**What to work on:**
What you return must match the entries exactly, except that the pictures are gone.

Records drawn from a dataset
----

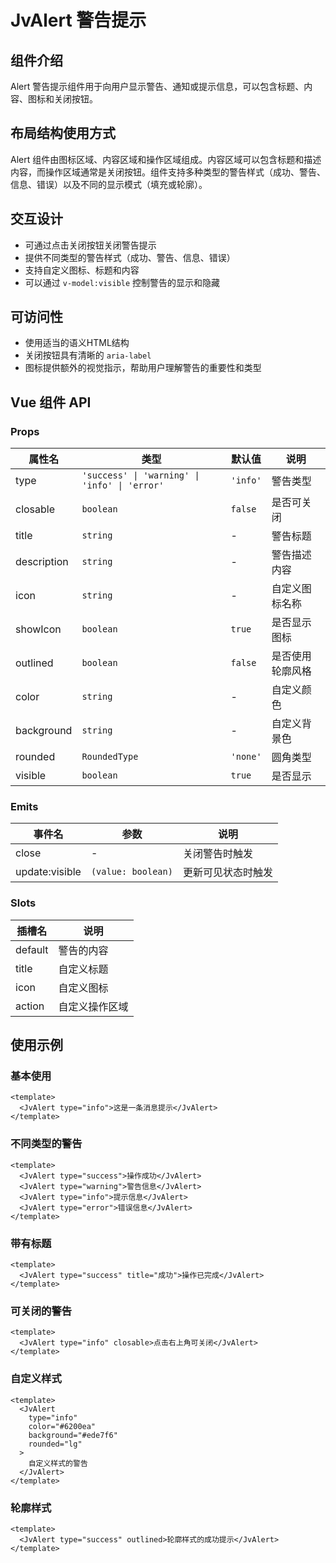 # JvAlert 警告提示

## 组件介绍
Alert 警告提示组件用于向用户显示警告、通知或提示信息，可以包含标题、内容、图标和关闭按钮。

## 布局结构使用方式
Alert 组件由图标区域、内容区域和操作区域组成。内容区域可以包含标题和描述内容，而操作区域通常是关闭按钮。组件支持多种类型的警告样式（成功、警告、信息、错误）以及不同的显示模式（填充或轮廓）。

## 交互设计
- 可通过点击关闭按钮关闭警告提示
- 提供不同类型的警告样式（成功、警告、信息、错误）
- 支持自定义图标、标题和内容
- 可以通过 `v-model:visible` 控制警告的显示和隐藏

## 可访问性
- 使用适当的语义HTML结构
- 关闭按钮具有清晰的 `aria-label`
- 图标提供额外的视觉指示，帮助用户理解警告的重要性和类型

## Vue 组件 API

### Props

| 属性名 | 类型 | 默认值 | 说明 |
| ----- | --- | ----- | --- |
| type | `'success' \| 'warning' \| 'info' \| 'error'` | `'info'` | 警告类型 |
| closable | `boolean` | `false` | 是否可关闭 |
| title | `string` | - | 警告标题 |
| description | `string` | - | 警告描述内容 |
| icon | `string` | - | 自定义图标名称 |
| showIcon | `boolean` | `true` | 是否显示图标 |
| outlined | `boolean` | `false` | 是否使用轮廓风格 |
| color | `string` | - | 自定义颜色 |
| background | `string` | - | 自定义背景色 |
| rounded | `RoundedType` | `'none'` | 圆角类型 |
| visible | `boolean` | `true` | 是否显示 |

### Emits

| 事件名 | 参数 | 说明 |
| ----- | --- | --- |
| close | - | 关闭警告时触发 |
| update:visible | `(value: boolean)` | 更新可见状态时触发 |

### Slots

| 插槽名 | 说明 |
| ----- | --- |
| default | 警告的内容 |
| title | 自定义标题 |
| icon | 自定义图标 |
| action | 自定义操作区域 |

## 使用示例

### 基本使用

```vue
<template>
  <JvAlert type="info">这是一条消息提示</JvAlert>
</template>
```

### 不同类型的警告

```vue
<template>
  <JvAlert type="success">操作成功</JvAlert>
  <JvAlert type="warning">警告信息</JvAlert>
  <JvAlert type="info">提示信息</JvAlert>
  <JvAlert type="error">错误信息</JvAlert>
</template>
```

### 带有标题

```vue
<template>
  <JvAlert type="success" title="成功">操作已完成</JvAlert>
</template>
```

### 可关闭的警告

```vue
<template>
  <JvAlert type="info" closable>点击右上角可关闭</JvAlert>
</template>
```

### 自定义样式

```vue
<template>
  <JvAlert 
    type="info" 
    color="#6200ea" 
    background="#ede7f6" 
    rounded="lg"
  >
    自定义样式的警告
  </JvAlert>
</template>
```

### 轮廓样式

```vue
<template>
  <JvAlert type="success" outlined>轮廓样式的成功提示</JvAlert>
</template>
```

----

**Your response:**
 # JvAlert 警告提示

## 组件介绍
Alert 警告提示组件用于向用户显示警告、通知或提示信息，可以包含标题、内容、图标和关闭按钮。

## 布局结构使用方式
Alert 组件由图标区域、内容区域和操作区域组成。内容区域可以包含标题和描述内容，而操作区域通常是关闭按钮。组件支持多种类型的警告样式（成功、警告、信息、错误）以及不同的显示模式（填充或轮廓）。

## 交互设计
- 可通过点击关闭按钮关闭警告提示
- 提供不同类型的警告样式（成功、警告、信息、错误）
- 支持自定义图标、标题和内容
- 可以通过 `v-model:visible` 控制警告的显示和隐藏

## 可访问性
- 使用适当的语义HTML结构
- 关闭按钮具有清晰的 `aria-label`
- 图标提供额外的视觉指示，帮助用户理解警告的重要性和类型

## Vue 组件 API

### Props

| 属性名 | 类型 | 默认值 | 说明 |
| ----- | --- | ----- | --- |
| type | `'success' \| 'warning' \| 'info' \| 'error'` | `'info'` | 警告类型 |
| closable | `boolean` | `false` | 是否可关闭 |
| title | `string` | - | 警告标题 |
| description | `string` | - | 警告描述内容 |
| icon | `string` | - | 自定义图标名称 |
| showIcon | `boolean` | `true` | 是否显示图标 |
| outlined | `boolean` | `false` | 是否使用轮廓风格 |
| color | `string` | - | 自定义颜色 |
| background | `string` | - | 自定义背景色 |
| rounded | `RoundedType` | `'none'` | 圆角类型 |
| visible | `boolean` | `true` | 是否显示 |

### Emits

| 事件名 | 参数 | 说明 |
| ----- | --- | --- |
| close | - | 关闭警告时触发 |
| update:visible | `(value: boolean)` | 更新可见状态时触发 |

### Slots

| 插槽名 | 说明 |
| ----- | --- |
| default | 警告的内容 |
| title | 自定义标题 |
| icon | 自定义图标 |
| action | 自定义操作区域 |

## 使用示例

### 基本使用

```vue
<template>
  <JvAlert type="info">这是一条消息提示</JvAlert>
</template>
```

### 不同类型的警告

```vue
<template>
  <JvAlert type="success">操作成功</JvAlert>
  <JvAlert type="warning">警告信息</JvAlert>
  <JvAlert type="info">提示信息</JvAlert>
  <JvAlert type="error">错误信息</JvAlert>
</template>
```

### 带有标题

```vue
<template>
  <JvAlert type="success" title="成功">操作已完成</JvAlert>
</template>
```

### 可关闭的警告

```vue
<template>
  <JvAlert type="info" closable>点击右上角可关闭</JvAlert>
</template>
```

### 自定义样式

```vue
<template>
  <JvAlert 
    type="info" 
    color="#6200ea" 
    background="#ede7f6" 
    rounded="lg"
  >
    自定义样式的警告
  </JvAlert>
</template>
```

### 轮廓样式

```vue
<template>
  <JvAlert type="success" outlined>轮廓样式的成功提示</JvAlert>
</template>
```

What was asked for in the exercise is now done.